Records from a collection
● ● ● ● ●
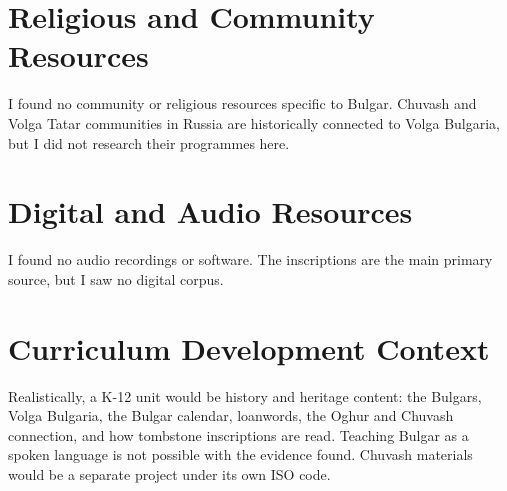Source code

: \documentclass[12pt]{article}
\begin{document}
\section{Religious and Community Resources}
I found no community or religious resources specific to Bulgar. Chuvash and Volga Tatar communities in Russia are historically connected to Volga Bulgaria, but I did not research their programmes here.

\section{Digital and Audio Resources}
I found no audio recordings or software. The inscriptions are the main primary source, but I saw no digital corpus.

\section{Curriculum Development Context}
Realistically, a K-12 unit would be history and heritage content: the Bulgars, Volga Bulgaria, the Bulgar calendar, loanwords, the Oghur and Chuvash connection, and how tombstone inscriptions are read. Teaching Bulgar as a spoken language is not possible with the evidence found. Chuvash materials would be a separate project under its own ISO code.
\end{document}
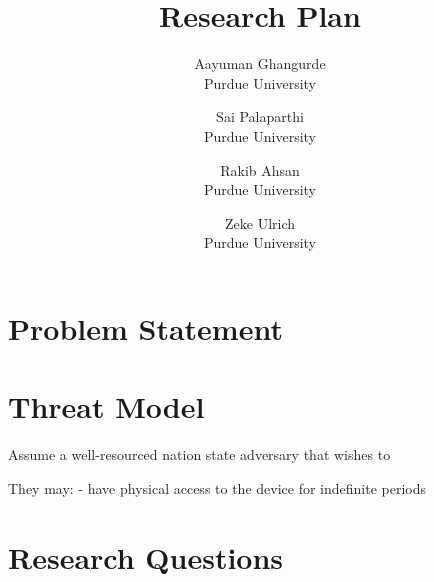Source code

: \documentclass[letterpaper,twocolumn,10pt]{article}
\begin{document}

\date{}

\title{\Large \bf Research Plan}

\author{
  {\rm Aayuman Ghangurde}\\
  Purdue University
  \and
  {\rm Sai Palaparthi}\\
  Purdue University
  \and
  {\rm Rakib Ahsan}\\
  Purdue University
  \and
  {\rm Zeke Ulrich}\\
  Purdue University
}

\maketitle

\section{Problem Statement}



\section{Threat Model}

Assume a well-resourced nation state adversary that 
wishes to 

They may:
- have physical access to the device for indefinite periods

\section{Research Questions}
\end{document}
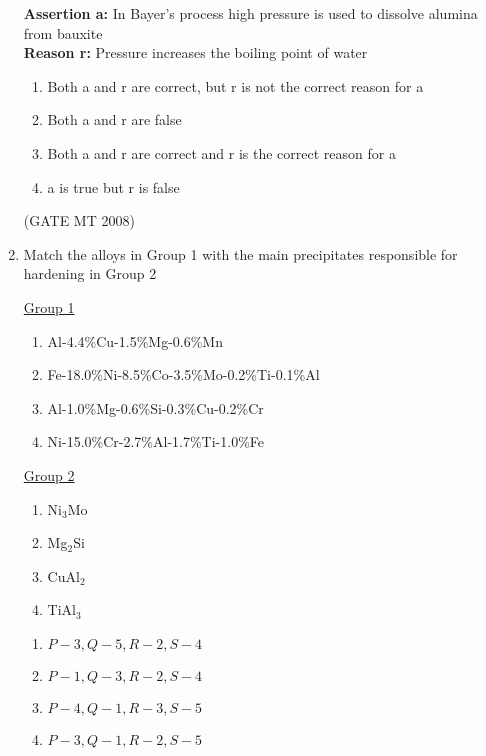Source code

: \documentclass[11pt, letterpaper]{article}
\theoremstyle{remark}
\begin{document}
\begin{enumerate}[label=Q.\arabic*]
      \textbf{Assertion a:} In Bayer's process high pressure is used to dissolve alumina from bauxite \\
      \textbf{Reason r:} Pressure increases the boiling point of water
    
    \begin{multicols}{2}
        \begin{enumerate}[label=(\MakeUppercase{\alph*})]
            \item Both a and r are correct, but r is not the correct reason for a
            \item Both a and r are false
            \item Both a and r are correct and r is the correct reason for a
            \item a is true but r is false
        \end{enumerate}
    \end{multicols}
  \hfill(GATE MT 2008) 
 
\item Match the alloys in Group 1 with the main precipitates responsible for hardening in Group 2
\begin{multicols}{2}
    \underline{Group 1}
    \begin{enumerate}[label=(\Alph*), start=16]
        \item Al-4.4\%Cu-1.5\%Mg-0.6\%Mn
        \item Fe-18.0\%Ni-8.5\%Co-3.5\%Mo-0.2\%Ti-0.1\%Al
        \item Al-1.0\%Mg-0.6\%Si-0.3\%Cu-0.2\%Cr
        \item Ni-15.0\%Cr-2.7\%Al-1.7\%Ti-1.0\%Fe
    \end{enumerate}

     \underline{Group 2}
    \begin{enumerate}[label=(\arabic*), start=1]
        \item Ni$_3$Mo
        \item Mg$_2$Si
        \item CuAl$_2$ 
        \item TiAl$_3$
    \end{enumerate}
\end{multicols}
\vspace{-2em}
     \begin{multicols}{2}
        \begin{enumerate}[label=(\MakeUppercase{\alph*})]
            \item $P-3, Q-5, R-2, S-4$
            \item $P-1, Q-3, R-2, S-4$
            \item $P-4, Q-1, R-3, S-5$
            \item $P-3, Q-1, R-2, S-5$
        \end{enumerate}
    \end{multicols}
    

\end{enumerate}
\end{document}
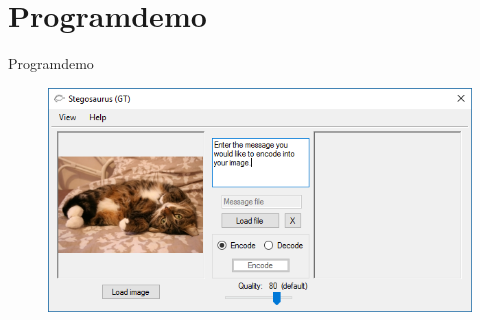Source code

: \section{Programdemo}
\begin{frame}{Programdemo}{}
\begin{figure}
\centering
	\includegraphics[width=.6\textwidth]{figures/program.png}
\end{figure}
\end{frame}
● ● ● ● ●
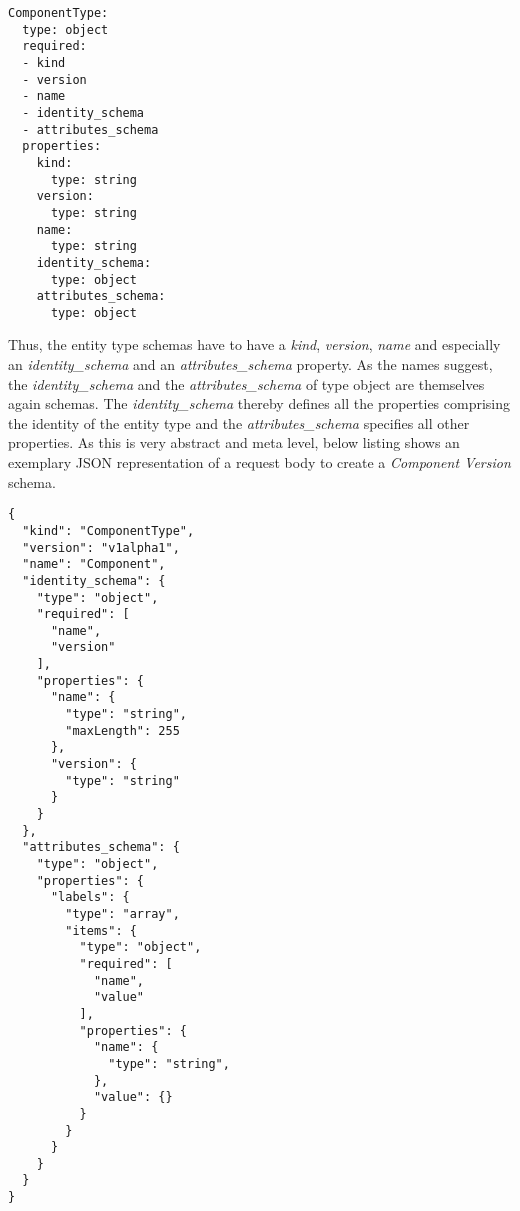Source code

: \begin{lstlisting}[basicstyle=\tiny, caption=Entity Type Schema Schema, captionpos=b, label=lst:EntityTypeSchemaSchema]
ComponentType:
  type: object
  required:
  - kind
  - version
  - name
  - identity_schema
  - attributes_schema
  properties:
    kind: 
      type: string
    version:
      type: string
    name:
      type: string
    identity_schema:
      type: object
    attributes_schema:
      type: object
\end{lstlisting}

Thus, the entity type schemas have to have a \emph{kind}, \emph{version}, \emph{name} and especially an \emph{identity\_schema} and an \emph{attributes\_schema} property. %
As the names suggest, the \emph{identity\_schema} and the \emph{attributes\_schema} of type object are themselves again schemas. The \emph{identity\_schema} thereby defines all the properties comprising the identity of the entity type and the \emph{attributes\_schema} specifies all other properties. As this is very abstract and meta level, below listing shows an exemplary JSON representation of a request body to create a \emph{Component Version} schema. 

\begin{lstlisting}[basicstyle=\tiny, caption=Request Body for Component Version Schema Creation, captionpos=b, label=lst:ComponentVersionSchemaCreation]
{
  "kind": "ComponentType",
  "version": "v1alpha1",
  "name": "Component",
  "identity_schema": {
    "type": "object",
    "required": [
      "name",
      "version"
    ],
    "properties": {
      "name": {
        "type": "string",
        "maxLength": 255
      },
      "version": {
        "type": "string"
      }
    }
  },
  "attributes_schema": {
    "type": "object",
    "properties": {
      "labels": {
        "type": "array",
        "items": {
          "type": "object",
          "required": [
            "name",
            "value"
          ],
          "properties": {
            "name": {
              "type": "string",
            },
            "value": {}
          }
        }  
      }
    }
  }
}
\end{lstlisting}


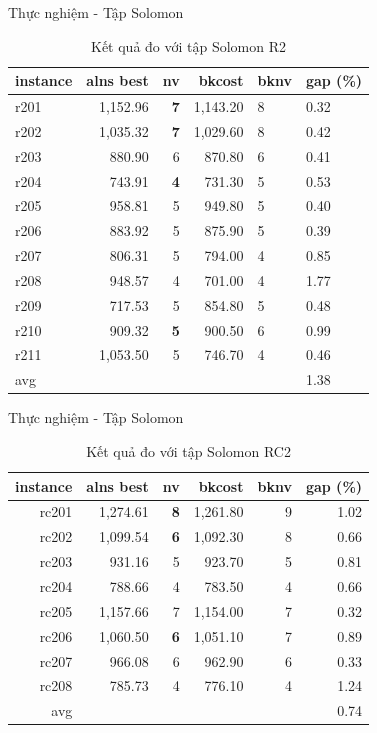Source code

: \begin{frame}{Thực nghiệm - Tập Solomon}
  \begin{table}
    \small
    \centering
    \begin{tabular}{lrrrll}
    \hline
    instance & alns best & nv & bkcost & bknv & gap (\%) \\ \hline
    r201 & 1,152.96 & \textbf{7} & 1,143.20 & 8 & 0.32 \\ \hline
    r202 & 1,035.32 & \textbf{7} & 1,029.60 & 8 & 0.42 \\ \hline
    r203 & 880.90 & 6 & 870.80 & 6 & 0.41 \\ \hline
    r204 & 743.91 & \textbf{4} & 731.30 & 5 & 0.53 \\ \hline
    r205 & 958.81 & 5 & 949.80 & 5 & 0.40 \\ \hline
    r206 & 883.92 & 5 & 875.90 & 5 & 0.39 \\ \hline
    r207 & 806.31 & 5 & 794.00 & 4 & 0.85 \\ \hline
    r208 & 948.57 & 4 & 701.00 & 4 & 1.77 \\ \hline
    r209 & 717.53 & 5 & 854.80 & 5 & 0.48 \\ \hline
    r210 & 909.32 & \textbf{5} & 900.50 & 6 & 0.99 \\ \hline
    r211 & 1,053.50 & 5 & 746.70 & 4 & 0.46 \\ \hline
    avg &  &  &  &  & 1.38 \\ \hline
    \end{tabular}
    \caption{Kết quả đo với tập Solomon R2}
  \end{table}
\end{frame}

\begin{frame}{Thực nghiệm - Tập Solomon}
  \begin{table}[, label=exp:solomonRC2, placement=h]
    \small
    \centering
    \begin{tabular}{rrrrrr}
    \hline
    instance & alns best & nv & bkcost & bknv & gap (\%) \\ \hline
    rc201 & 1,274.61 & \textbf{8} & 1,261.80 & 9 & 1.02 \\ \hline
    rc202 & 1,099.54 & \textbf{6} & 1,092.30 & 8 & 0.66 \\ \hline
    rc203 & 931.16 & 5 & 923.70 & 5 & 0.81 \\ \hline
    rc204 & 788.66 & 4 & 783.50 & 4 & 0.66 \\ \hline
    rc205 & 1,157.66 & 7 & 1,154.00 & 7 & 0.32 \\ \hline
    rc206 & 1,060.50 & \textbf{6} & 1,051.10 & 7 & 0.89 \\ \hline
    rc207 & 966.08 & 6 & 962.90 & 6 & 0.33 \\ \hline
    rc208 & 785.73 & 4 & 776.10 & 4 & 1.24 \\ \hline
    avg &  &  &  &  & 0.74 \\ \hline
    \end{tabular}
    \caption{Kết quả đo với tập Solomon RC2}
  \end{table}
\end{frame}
● ● ● ● ●
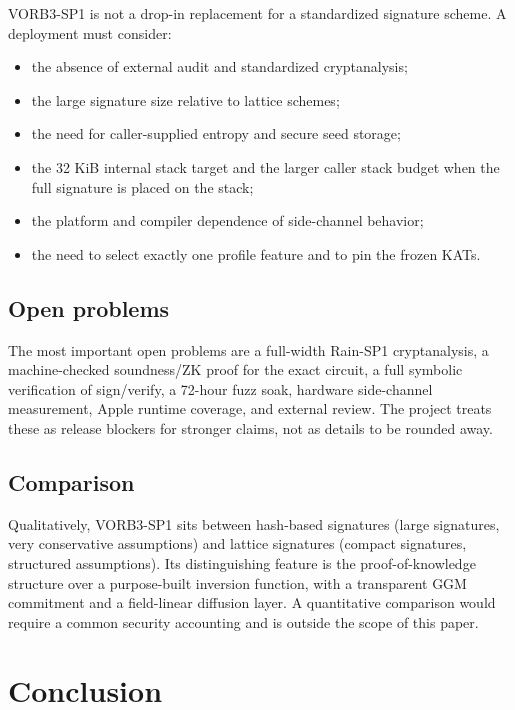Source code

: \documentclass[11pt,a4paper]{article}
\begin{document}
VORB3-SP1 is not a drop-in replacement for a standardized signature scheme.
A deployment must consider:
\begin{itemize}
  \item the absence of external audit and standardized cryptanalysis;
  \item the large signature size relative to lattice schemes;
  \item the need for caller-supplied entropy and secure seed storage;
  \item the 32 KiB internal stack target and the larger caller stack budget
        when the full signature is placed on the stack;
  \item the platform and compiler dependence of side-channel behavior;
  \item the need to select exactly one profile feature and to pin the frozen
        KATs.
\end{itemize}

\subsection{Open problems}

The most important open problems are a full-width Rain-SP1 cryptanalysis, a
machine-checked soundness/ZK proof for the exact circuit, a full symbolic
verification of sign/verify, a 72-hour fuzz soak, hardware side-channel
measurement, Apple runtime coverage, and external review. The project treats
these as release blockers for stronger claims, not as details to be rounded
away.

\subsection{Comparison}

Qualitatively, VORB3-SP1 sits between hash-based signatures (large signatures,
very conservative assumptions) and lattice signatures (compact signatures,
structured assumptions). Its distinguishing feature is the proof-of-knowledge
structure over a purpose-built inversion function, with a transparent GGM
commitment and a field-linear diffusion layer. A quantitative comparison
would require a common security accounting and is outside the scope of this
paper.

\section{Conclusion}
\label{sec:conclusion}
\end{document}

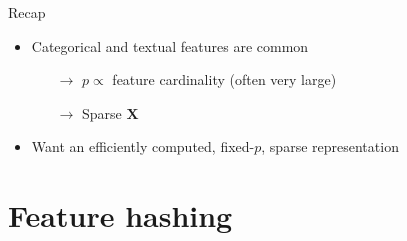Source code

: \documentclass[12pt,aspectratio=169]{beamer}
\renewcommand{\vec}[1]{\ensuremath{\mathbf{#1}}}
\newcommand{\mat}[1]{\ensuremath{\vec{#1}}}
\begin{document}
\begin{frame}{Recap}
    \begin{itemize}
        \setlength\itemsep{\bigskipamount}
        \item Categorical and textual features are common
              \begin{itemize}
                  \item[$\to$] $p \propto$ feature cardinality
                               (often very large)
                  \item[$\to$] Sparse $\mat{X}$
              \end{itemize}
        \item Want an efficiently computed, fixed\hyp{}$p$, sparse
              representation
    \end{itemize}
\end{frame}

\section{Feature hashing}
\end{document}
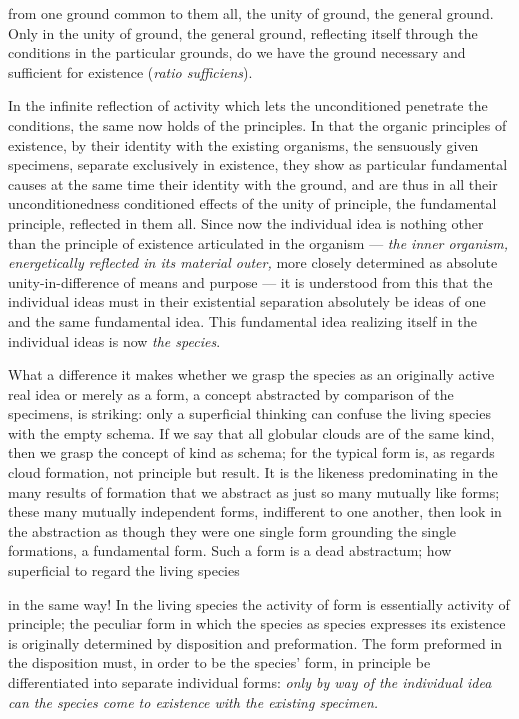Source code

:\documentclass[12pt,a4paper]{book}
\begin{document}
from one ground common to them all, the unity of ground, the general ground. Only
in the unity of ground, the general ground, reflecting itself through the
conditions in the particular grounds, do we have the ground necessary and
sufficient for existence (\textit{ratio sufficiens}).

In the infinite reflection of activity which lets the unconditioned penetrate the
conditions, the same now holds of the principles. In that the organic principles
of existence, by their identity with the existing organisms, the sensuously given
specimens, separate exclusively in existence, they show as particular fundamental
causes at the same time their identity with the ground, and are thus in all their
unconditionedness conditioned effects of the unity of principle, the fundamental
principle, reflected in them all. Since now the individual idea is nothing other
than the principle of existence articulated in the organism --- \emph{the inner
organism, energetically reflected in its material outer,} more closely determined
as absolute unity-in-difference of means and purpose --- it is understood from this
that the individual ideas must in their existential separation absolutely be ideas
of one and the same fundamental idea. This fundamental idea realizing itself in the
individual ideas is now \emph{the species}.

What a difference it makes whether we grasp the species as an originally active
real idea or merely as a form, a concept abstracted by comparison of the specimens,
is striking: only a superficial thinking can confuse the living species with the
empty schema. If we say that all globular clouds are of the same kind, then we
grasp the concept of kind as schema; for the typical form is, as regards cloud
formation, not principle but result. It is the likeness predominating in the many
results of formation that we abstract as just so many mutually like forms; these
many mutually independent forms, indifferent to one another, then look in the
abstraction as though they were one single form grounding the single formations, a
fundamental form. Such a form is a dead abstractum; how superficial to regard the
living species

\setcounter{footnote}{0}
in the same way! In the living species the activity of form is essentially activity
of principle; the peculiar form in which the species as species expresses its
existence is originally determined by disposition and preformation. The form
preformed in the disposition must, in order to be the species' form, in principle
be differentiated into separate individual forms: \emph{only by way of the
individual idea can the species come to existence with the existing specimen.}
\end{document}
● ● ● ● ●
## [What is required]
Each line in the data that has the word "their" counts once; state how many such lines there are, without comment.

## [Answer section]
4